### [Assignment]
Across these entries, count the lines holding the string "shanghai"; the number is the whole answer.

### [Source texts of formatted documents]
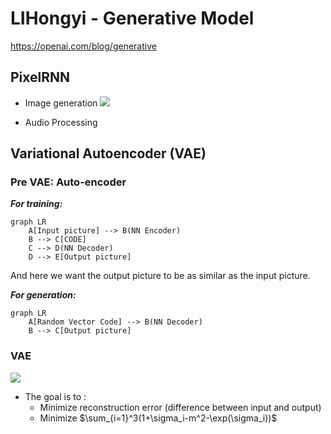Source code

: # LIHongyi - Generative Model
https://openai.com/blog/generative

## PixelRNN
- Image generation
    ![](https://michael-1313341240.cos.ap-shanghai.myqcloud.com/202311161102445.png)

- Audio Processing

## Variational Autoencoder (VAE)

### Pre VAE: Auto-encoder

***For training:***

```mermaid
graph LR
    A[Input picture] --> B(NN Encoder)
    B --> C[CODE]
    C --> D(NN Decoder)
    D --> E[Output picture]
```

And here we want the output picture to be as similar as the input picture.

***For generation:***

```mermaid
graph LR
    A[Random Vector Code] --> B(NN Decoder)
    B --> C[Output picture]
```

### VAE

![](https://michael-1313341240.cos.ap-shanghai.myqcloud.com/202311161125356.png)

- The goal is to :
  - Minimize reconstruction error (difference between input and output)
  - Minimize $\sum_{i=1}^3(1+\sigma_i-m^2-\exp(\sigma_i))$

### [Solution to this exercise]
2